Task material:

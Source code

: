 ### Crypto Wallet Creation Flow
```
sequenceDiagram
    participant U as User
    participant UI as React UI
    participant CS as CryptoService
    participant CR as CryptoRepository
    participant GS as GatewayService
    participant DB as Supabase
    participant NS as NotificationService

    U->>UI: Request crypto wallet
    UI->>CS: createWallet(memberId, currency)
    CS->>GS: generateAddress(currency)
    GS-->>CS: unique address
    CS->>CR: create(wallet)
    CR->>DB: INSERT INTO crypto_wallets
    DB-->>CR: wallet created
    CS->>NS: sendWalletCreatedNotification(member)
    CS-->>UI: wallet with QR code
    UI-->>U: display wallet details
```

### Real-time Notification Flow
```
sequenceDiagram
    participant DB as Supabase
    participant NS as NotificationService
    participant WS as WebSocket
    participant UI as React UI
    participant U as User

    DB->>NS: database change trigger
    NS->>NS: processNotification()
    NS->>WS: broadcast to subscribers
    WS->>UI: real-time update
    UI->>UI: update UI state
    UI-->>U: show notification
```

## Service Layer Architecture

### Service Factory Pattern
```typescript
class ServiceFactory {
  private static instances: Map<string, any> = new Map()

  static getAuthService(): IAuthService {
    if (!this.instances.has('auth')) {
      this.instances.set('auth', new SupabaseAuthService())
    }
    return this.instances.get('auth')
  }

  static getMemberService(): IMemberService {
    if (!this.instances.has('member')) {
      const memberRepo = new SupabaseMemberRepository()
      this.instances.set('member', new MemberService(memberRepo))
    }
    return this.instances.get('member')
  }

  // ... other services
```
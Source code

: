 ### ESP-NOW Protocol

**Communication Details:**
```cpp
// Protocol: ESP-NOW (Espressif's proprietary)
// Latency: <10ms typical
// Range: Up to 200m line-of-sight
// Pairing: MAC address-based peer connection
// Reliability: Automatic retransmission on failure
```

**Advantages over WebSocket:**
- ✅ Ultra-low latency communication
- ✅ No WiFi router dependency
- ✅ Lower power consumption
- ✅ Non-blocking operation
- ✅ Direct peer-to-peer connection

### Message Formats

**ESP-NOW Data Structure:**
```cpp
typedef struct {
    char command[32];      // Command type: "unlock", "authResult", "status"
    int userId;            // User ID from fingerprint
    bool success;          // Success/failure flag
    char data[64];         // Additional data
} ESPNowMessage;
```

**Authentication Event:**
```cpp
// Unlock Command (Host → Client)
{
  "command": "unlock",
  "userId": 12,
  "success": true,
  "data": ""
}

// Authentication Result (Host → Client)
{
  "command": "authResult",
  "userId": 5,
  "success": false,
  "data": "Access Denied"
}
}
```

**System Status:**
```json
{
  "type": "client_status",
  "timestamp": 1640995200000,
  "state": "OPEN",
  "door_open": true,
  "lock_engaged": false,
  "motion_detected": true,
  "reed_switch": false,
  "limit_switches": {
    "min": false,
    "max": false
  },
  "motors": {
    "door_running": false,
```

Work to complete: Each line above that contains the word "Host" should be copied.

Output for this task:
// Unlock Command (Host → Client)
// Authentication Result (Host → Client)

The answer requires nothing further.